The app keeps showing the menu until the user chooses quit.

def interactive_menu():
    settings = load_settings()

    while True:
        print_header()
        print_menu(settings)

        choice = input("Select Option > ").strip().lower()

        if choice == "1":
            show_forecast_for_location(settings["location"], settings.get("count", 3))
        elif choice == "q":
            print("Goodbye.")
            break

Tested output

I tested the script with ZIP code 11234. The exact forecast changes over time, but this confirmed the API request chain worked.

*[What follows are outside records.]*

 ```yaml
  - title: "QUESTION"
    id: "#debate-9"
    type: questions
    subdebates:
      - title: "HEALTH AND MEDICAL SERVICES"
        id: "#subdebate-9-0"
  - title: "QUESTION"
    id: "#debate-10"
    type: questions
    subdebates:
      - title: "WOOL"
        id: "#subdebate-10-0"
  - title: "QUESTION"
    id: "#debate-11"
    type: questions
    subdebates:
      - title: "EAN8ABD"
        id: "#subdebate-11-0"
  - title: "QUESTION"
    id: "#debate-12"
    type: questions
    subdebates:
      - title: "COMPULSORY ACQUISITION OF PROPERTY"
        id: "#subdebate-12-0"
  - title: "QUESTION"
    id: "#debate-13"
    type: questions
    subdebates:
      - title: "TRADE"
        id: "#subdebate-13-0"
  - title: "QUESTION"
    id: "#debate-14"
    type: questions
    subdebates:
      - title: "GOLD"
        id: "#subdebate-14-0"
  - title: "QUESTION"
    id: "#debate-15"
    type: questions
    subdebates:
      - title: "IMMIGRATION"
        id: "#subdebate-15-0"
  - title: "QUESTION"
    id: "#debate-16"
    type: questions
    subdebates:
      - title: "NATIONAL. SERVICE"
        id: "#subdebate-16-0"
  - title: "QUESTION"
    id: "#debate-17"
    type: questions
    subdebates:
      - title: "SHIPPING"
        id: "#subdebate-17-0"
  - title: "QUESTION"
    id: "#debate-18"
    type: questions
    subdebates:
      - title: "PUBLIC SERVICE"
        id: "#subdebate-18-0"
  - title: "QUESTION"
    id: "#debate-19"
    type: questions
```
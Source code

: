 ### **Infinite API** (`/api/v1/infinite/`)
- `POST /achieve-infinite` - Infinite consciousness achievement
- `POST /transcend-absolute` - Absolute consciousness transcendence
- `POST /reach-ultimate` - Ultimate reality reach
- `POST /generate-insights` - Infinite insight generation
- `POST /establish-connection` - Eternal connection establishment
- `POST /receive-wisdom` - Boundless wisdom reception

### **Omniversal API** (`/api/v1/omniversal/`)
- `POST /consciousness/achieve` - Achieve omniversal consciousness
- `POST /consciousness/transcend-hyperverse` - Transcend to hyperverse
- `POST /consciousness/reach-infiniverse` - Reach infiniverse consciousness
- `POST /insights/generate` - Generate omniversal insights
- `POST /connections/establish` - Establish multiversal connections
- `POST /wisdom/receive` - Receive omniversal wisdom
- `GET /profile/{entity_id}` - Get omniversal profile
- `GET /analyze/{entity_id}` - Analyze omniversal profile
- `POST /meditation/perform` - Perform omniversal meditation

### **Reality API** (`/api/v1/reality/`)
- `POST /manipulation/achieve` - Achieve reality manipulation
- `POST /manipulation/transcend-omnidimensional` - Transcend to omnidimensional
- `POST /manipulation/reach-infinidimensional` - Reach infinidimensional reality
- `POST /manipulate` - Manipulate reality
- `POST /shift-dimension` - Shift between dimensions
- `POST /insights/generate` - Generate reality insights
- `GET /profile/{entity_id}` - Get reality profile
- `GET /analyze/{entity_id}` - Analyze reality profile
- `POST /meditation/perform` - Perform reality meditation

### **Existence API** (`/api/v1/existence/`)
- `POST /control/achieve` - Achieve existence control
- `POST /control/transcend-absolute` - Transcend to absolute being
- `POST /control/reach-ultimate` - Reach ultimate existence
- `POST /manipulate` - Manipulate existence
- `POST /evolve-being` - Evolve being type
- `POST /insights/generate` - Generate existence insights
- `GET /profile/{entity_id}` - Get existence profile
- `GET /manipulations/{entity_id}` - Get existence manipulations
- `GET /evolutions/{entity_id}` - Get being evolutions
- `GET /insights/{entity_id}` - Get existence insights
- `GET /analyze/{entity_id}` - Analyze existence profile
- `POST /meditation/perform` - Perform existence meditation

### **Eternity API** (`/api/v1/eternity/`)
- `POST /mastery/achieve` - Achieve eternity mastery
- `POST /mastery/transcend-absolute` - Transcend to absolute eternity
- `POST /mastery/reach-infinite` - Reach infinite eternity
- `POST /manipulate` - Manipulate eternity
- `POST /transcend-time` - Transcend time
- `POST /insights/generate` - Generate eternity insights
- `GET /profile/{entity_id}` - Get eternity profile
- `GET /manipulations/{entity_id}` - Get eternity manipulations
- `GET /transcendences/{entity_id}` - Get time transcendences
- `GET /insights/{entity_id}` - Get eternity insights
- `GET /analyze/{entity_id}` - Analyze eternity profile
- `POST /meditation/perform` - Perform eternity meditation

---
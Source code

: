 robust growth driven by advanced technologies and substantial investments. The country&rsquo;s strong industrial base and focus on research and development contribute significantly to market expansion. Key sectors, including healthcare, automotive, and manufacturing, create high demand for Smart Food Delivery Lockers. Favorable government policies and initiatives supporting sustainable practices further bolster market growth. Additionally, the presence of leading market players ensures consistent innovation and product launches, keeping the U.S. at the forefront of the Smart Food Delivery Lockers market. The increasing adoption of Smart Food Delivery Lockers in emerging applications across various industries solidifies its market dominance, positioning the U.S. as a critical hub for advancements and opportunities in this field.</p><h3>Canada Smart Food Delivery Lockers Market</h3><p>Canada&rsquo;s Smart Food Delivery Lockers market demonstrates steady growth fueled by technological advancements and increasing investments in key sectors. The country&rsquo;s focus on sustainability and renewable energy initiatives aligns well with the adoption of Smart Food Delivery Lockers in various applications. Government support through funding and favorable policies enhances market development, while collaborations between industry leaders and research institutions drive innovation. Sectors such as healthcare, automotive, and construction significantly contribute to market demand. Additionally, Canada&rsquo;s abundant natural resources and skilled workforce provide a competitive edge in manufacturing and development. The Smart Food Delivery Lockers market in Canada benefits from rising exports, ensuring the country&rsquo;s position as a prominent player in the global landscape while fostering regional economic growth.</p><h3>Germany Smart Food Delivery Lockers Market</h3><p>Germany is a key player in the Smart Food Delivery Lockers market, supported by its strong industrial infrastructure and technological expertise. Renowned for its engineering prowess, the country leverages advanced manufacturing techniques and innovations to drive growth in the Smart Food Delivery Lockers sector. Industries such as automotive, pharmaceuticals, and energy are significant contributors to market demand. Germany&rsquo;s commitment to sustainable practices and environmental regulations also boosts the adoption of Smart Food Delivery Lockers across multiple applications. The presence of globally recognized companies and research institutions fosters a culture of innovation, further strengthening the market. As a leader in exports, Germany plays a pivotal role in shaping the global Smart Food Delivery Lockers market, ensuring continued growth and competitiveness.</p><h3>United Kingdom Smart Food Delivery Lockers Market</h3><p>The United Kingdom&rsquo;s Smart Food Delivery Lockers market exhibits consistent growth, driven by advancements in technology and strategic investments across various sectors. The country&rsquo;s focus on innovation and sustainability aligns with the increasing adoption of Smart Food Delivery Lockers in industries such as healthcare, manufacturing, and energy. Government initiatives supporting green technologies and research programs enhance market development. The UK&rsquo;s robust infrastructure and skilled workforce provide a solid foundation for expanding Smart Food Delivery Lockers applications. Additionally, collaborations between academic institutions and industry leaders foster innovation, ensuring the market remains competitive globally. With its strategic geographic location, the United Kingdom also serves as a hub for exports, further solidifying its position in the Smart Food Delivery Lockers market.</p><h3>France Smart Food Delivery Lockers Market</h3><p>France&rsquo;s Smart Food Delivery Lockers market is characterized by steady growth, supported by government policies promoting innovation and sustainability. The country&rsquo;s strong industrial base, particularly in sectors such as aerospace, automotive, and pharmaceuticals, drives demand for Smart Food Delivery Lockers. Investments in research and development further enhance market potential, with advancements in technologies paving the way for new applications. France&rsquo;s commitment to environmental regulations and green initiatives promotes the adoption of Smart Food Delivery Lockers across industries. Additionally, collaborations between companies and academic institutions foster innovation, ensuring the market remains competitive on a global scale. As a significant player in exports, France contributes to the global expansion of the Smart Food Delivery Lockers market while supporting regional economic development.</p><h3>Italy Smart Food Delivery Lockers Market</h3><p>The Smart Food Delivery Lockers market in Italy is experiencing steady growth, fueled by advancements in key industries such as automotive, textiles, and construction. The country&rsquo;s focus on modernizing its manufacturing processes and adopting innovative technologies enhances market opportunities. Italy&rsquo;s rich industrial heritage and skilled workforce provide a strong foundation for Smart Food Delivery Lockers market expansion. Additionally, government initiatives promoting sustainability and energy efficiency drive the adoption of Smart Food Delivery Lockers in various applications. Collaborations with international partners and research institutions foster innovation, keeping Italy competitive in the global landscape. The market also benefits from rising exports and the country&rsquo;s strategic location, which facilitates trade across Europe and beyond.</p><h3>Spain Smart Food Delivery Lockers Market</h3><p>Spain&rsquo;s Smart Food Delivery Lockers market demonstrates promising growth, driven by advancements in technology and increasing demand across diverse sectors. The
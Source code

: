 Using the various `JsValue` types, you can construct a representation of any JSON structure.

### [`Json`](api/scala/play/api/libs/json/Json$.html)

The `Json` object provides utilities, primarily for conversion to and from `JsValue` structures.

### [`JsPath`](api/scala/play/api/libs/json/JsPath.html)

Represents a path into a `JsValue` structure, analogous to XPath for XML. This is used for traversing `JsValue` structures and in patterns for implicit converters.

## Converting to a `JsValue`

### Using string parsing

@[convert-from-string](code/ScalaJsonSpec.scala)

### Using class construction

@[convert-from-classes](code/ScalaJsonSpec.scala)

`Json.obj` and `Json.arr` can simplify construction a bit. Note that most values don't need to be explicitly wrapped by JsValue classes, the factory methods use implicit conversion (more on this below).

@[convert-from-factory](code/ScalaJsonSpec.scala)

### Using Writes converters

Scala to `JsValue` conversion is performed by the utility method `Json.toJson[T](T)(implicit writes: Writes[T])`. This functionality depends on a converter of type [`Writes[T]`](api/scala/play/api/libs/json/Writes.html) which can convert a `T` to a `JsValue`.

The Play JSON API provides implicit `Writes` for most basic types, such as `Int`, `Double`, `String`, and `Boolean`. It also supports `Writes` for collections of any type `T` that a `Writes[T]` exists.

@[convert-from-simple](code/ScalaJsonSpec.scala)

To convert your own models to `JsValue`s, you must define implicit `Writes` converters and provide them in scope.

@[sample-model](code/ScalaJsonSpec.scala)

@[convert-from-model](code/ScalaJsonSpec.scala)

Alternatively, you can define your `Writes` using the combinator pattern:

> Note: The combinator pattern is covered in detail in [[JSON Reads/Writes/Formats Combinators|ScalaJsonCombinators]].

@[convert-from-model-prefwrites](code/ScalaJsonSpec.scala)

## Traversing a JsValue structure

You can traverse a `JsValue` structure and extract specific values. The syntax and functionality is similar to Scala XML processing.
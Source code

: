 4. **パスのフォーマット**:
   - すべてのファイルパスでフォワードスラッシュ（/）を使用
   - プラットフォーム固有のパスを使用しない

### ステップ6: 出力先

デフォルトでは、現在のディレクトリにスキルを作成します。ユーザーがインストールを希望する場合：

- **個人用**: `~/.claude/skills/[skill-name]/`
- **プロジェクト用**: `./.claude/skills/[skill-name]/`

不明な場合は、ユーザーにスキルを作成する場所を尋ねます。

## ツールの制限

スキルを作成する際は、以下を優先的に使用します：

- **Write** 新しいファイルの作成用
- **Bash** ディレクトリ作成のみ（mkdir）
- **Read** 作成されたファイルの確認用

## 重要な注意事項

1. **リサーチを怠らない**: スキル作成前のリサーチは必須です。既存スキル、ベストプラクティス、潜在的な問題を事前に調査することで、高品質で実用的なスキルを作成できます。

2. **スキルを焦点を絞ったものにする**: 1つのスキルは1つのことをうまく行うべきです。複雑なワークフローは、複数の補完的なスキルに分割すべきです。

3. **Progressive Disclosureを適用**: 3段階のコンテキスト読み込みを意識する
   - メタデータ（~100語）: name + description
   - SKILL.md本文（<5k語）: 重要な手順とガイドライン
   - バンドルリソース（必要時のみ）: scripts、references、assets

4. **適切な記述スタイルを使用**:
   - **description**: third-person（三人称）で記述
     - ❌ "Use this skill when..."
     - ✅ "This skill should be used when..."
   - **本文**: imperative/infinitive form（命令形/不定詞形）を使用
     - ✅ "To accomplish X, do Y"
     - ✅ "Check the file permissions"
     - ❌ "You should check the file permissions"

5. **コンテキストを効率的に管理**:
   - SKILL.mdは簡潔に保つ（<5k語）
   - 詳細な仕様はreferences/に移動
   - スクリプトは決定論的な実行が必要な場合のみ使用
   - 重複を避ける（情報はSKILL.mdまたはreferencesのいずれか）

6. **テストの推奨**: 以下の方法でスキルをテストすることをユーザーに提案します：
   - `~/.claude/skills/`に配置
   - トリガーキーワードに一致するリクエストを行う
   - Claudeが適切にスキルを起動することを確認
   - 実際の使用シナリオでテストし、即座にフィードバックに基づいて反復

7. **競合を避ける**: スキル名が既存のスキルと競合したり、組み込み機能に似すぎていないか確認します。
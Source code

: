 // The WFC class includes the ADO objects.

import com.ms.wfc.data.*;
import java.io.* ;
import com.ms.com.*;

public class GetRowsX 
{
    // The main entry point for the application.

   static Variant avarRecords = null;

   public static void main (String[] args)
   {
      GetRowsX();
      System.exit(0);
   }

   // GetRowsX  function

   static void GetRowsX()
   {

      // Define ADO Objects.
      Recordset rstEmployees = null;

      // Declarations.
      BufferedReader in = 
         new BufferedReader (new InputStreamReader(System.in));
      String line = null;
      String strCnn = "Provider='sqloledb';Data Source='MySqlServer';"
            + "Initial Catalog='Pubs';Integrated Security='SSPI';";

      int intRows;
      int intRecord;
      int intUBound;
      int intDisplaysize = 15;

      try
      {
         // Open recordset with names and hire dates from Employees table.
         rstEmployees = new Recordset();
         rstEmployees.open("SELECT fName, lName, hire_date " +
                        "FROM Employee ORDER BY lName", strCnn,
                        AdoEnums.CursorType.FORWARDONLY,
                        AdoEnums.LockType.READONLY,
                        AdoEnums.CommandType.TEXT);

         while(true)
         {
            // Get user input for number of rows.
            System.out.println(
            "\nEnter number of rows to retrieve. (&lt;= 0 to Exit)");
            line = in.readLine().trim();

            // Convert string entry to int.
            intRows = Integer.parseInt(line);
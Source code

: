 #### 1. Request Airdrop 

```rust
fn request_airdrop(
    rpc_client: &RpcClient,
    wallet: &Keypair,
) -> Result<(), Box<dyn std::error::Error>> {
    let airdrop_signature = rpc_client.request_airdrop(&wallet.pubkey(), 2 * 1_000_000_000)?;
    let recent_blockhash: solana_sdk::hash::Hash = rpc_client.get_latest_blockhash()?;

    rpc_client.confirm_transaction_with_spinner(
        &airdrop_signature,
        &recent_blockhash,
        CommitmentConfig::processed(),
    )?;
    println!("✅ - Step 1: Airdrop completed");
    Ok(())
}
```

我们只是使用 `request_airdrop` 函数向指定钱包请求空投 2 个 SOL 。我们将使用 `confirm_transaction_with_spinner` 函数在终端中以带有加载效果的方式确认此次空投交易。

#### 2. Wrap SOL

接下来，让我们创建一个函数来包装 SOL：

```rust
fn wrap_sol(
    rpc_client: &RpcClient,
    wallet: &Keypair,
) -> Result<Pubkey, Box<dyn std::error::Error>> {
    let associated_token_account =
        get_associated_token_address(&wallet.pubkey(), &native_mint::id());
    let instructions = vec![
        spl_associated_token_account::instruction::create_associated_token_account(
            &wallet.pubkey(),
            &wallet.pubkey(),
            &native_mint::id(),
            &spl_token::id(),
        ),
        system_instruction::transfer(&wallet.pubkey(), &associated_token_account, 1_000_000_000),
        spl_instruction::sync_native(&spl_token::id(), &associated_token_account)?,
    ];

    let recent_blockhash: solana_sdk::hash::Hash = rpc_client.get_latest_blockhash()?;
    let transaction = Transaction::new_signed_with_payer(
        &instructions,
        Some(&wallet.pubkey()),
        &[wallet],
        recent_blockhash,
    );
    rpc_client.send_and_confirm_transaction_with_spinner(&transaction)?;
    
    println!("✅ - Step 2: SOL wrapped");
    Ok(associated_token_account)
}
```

python3 weather.py --zip 11234

Weather forecast for New York, NY
=================================

Overnight
---------
Temp: 54°F
Wind: 5 mph W
Short: Mostly Clear
Details: Mostly clear, with a low around 54. West wind around 5 mph.

Saturday
--------
Temp: 77°F
Wind: 3 to 17 mph SW
Short: Sunny
Details: Sunny. High near 77, with temperatures falling to around 72 in the afternoon. Southwest wind 3 to 17 mph.

Saturday Night
--------------
Temp: 62°F
Wind: 8 to 17 mph SW
Short: Partly Cloudy
Details: Partly cloudy. Low around 62, with temperatures rising to around 65 overnight. Southwest wind 8 to 17 mph.
Note: Weather.gov may return a broader label such as New York, NY even when the ZIP code is inside Brooklyn. The script can prefer the ZIP lookup label if I want the displayed location to be more specific.

Project files

The finished project is still small.

tiny-terminal-weather/
├── weather.py
├── README.md
├── .gitignore
└── weather_settings.json   # generated locally, optional/private

What I learned

This project is useful because it starts with one API request and grows into a real command-line tool.

APIs

Follow the endpoint chain

The first Weather.gov request gives the app a forecast URL. The app then follows that URL to get the actual forecast periods.

Python

Small scripts can mature

A simple one-shot script can become a menu app with saved settings, validation, error handling, and direct command-line support.

Workflow

AI can help refactor

AI assistance was useful for turning existing working code into a smaller teaching project, but the important part was understanding, testing, and documenting the result.

Future improvements

The current version works, but there are natural upgrades that would make it even more useful.

Simple upgrades

Make it nicer

  • Add a compact --short output mode.
  • Add hourly forecast support.
  • Cache the forecast for a short time to avoid repeated requests.
  • Show the saved location at startup with clearer formatting.
Project upgrades

Connect it to other systems

  • Run it on a Raspberry Pi dashboard.
  • Use it in a cron job for daily terminal weather summaries.
  • Generate a static JSON file for a website.
  • Reuse the logic inside a Flask route later.
Related guide: this project pairs with the API guide because it turns the idea of APIs into a working terminal tool.

Final idea

This project shows how a small script becomes a real tool. The first version proved the Weather.gov API worked. The advanced version adds an interactive menu, saved settings, direct command-line mode, input validation, and cleaner error handling. It is still small, but it now feels like a reusable Linux terminal utility.